───── Provided information

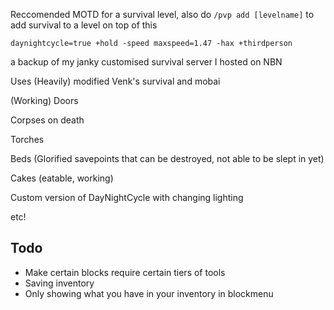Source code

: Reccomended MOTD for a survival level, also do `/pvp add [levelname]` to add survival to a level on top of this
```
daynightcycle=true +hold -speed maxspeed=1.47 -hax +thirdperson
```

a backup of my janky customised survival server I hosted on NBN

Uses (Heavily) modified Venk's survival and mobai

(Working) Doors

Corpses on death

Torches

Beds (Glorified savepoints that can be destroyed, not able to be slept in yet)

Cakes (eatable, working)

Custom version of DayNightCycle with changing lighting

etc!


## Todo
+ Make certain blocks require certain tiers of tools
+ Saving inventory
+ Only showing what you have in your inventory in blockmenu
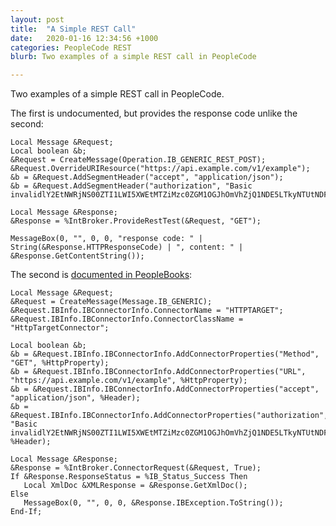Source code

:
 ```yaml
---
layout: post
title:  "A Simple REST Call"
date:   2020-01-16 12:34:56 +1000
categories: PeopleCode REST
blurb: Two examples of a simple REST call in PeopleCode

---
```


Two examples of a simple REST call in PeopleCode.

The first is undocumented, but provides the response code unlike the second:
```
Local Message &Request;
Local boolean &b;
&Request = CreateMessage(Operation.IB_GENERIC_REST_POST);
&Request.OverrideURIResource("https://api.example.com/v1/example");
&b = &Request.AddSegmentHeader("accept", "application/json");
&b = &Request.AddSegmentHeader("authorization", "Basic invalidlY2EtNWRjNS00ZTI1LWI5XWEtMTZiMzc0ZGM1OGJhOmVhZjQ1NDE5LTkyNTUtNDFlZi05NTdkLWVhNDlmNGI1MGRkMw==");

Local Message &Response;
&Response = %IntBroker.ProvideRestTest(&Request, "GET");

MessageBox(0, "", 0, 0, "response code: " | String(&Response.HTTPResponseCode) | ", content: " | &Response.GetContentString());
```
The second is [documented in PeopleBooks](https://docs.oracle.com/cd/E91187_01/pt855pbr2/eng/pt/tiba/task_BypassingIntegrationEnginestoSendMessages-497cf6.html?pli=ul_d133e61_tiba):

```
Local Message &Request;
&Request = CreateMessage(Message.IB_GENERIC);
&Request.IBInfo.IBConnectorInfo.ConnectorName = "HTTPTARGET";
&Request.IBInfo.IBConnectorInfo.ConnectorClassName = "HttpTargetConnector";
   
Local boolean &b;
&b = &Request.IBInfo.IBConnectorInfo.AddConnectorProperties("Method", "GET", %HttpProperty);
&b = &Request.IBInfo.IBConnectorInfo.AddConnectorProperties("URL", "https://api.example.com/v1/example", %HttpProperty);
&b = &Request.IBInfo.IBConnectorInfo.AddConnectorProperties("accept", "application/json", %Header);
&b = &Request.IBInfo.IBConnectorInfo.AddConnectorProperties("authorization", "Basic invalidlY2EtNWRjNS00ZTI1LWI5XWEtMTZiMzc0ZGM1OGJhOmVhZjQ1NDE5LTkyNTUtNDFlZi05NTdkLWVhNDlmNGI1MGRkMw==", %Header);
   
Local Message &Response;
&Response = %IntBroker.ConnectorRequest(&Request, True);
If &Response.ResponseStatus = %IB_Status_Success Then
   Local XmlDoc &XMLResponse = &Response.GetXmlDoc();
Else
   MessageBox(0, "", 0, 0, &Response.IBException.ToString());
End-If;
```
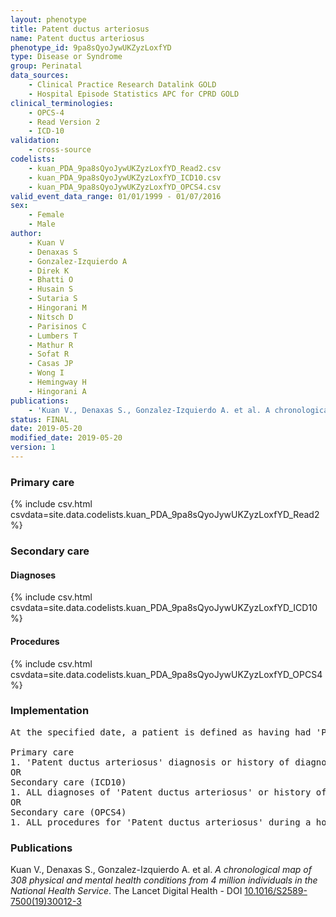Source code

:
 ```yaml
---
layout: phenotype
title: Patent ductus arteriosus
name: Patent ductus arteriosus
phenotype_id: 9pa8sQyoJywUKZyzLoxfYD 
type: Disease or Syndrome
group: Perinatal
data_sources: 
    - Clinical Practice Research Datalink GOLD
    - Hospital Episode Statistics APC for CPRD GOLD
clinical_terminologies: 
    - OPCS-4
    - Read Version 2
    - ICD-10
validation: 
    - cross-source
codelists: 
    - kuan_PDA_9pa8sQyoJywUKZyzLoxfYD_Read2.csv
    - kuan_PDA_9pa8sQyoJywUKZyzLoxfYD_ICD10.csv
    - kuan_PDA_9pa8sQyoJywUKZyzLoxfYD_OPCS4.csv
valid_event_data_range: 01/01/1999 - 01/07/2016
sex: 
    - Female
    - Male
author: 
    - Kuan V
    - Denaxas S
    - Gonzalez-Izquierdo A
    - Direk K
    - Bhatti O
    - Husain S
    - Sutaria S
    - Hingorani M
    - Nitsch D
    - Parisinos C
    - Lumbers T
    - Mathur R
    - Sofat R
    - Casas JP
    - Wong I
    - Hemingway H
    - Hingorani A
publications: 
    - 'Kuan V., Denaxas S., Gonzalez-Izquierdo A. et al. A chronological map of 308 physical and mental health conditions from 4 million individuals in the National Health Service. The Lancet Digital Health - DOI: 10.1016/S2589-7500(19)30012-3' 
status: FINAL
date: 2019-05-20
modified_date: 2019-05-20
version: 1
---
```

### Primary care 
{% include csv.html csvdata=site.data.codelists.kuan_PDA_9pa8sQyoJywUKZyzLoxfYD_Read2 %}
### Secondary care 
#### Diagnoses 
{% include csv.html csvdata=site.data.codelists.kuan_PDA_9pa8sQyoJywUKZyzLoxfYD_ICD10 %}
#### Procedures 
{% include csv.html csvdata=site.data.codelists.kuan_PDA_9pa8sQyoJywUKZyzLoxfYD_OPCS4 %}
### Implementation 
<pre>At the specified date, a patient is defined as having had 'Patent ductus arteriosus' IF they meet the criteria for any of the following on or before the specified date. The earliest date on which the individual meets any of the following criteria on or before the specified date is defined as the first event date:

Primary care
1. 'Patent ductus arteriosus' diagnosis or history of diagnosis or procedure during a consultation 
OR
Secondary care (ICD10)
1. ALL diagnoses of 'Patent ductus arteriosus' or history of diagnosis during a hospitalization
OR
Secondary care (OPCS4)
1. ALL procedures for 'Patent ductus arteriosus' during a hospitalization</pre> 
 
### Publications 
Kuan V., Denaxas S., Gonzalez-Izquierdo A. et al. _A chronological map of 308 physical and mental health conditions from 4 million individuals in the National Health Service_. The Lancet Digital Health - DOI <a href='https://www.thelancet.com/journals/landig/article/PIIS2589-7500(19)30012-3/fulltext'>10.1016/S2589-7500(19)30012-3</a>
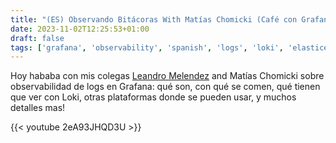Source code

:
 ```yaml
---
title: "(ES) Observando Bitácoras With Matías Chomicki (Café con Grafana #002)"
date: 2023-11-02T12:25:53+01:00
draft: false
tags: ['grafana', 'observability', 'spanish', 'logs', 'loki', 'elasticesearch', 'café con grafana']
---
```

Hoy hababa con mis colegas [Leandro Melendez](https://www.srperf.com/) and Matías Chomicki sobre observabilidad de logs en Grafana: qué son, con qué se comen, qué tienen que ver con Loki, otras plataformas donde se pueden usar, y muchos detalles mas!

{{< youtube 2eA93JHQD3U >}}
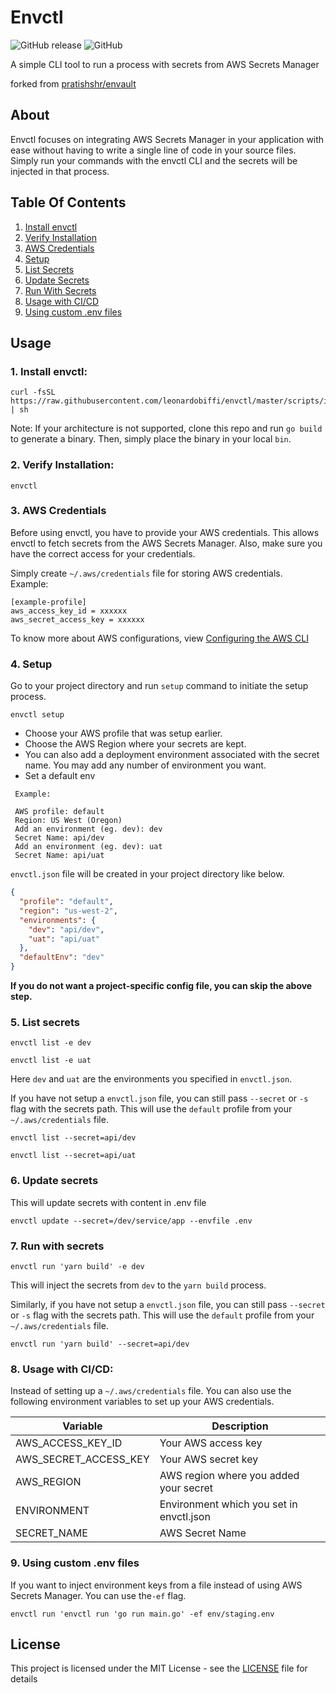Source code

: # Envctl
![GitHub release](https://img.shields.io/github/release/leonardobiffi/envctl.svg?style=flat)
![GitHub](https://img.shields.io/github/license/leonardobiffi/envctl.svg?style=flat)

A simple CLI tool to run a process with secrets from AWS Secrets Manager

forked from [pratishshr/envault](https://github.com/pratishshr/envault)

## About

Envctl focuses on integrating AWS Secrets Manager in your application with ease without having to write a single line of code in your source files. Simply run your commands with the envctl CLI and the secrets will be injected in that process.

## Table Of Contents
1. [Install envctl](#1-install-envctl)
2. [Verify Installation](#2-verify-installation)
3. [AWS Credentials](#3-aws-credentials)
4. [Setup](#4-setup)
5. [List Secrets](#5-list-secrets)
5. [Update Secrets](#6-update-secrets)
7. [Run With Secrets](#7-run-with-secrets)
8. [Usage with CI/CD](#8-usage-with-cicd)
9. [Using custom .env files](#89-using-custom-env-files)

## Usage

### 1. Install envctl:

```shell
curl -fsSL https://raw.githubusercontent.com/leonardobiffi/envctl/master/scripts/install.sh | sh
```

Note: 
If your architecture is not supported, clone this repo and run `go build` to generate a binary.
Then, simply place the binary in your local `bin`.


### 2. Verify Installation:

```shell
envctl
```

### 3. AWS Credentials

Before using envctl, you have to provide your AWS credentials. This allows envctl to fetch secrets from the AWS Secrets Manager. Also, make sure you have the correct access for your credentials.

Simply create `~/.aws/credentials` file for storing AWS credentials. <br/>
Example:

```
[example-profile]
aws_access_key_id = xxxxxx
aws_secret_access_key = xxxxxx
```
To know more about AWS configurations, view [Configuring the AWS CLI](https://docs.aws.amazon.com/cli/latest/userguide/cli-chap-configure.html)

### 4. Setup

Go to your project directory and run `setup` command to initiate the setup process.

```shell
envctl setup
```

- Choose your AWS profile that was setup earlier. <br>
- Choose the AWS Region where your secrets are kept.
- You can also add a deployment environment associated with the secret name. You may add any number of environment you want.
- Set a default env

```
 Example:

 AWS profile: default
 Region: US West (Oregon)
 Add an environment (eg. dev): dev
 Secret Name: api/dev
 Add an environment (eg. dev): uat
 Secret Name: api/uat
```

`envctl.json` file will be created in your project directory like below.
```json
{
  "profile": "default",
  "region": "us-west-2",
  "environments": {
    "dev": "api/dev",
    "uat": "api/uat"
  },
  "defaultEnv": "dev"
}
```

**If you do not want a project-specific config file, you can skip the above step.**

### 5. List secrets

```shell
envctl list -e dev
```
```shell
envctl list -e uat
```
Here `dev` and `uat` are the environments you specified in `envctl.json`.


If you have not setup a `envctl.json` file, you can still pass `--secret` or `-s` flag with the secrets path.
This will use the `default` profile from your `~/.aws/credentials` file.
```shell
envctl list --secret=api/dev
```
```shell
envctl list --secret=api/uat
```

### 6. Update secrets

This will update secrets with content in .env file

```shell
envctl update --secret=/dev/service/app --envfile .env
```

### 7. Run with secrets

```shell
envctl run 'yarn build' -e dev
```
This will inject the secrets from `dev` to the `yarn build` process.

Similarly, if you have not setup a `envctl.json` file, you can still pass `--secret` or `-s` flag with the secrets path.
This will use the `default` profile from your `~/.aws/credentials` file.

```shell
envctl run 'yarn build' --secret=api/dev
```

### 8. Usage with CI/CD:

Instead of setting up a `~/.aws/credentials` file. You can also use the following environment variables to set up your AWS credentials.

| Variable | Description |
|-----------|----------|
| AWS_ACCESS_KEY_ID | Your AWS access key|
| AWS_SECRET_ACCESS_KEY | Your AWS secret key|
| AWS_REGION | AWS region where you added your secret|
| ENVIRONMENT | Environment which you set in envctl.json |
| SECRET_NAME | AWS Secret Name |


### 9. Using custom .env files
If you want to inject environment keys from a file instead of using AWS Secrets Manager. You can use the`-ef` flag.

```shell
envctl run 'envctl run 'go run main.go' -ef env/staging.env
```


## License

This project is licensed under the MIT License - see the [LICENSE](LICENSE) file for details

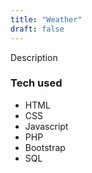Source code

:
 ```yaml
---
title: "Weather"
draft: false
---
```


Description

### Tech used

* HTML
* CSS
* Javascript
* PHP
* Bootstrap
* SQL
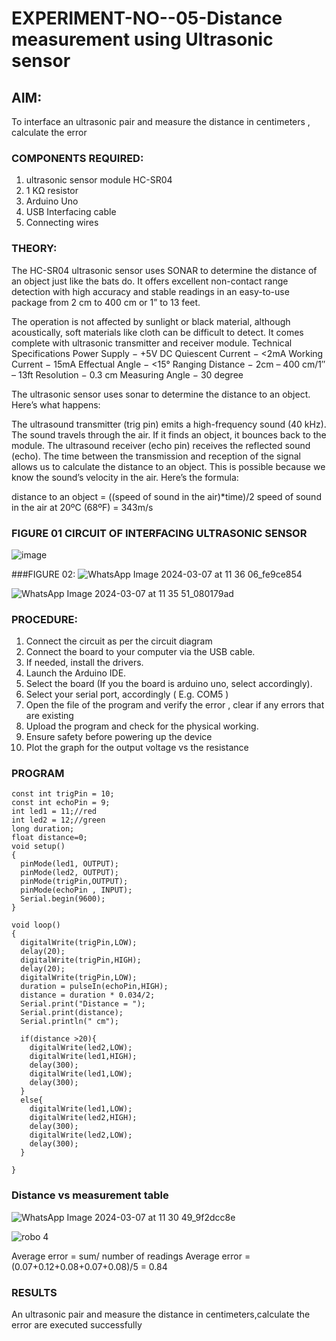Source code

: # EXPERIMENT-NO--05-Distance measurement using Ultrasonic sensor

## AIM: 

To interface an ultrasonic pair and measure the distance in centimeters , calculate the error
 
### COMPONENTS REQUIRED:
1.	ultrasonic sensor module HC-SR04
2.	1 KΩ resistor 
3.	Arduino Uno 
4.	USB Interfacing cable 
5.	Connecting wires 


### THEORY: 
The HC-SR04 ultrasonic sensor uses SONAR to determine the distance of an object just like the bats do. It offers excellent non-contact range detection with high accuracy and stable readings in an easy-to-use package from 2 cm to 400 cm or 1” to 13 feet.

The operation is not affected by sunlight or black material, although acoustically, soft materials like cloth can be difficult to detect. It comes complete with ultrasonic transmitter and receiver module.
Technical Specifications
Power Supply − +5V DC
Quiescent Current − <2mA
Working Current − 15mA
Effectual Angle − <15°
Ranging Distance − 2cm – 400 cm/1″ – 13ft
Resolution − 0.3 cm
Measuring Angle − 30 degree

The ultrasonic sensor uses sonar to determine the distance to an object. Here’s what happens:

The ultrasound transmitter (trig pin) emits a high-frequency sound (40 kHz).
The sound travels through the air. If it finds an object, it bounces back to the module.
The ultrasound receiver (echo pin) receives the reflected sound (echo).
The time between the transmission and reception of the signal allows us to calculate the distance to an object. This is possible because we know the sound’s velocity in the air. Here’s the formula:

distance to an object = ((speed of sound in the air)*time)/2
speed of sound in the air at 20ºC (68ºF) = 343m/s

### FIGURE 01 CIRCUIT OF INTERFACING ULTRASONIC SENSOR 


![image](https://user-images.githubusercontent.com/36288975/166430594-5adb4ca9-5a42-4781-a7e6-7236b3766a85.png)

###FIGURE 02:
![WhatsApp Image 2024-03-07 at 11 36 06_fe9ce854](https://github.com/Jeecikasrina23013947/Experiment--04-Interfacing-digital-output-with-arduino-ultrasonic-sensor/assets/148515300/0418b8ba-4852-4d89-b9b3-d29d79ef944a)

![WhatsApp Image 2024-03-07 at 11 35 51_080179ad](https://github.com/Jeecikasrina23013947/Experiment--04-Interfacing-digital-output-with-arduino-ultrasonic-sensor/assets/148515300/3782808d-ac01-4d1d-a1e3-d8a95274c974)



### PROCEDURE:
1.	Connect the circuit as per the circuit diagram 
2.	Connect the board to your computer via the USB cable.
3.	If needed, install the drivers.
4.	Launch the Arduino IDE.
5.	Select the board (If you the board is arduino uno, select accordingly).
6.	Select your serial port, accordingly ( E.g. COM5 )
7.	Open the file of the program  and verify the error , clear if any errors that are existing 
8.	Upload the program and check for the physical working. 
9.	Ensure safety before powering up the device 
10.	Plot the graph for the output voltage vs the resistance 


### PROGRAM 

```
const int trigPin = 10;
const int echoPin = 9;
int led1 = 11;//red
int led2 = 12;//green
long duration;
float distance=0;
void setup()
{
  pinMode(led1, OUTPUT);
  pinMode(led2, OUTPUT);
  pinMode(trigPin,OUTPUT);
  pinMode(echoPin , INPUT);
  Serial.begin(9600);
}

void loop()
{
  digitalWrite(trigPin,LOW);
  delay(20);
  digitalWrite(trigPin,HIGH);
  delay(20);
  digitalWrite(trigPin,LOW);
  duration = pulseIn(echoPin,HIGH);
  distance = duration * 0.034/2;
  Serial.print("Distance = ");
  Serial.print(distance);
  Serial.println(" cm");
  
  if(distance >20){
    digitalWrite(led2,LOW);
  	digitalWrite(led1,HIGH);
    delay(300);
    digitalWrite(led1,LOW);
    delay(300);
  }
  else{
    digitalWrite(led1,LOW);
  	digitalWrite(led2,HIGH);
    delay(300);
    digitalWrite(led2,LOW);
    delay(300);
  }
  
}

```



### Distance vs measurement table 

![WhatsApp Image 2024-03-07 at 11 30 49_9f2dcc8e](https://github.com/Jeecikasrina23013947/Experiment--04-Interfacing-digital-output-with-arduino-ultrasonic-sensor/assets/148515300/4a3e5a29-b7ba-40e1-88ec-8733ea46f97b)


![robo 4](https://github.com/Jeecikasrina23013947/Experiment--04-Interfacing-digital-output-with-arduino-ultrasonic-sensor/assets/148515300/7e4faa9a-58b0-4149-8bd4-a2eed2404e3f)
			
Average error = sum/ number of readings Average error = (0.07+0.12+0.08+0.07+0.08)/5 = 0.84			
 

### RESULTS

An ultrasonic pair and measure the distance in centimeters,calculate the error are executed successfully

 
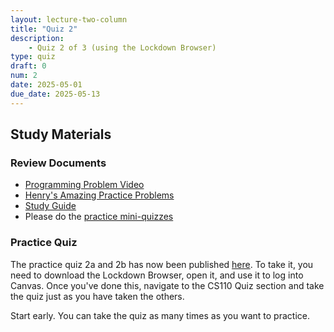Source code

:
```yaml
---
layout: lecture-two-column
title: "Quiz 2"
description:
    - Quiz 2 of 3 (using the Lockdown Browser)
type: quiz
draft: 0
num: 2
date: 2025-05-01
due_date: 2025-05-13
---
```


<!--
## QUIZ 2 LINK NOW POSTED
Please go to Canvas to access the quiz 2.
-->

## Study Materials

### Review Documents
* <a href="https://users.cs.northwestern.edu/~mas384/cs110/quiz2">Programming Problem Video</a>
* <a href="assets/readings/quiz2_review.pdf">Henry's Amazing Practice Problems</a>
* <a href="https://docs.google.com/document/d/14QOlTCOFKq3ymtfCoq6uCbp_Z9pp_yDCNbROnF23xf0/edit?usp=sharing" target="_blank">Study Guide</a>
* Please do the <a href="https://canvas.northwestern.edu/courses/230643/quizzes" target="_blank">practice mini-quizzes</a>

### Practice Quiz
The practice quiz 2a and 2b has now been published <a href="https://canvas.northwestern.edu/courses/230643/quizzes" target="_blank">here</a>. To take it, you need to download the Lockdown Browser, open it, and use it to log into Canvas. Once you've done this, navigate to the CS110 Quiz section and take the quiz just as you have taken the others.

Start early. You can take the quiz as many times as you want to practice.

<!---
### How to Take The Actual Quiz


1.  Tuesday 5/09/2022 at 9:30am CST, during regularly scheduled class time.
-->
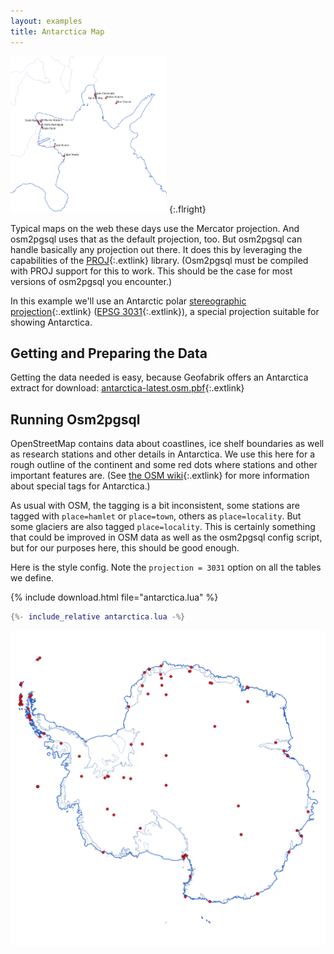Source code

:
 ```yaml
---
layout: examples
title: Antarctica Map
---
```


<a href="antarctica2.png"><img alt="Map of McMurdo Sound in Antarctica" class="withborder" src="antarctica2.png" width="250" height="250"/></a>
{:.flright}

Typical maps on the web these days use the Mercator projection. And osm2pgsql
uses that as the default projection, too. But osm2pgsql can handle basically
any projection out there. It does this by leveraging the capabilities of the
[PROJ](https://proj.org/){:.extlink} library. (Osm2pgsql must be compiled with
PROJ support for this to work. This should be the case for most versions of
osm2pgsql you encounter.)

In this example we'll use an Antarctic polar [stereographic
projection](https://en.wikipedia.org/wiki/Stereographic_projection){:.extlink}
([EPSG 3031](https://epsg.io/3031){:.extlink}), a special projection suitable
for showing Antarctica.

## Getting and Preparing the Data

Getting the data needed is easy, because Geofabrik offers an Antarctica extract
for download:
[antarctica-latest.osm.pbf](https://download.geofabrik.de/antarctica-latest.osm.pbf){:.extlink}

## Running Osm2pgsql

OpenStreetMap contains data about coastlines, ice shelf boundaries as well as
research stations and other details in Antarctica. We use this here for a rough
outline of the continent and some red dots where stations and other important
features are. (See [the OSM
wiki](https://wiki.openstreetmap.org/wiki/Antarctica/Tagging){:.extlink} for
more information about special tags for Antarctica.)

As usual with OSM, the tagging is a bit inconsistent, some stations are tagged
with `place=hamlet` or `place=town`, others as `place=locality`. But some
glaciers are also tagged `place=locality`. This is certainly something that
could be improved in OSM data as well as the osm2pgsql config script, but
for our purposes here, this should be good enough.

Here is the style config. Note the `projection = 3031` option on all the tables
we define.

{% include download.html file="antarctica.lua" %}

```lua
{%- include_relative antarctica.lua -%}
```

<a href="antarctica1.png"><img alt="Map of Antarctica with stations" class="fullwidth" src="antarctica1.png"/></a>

──────────

## What to do
Wherever "special" appears in the listing, report the line it is on.

## Your response
([EPSG 3031](https://epsg.io/3031){:.extlink}), a special projection suitable
more information about special tags for Antarctica.)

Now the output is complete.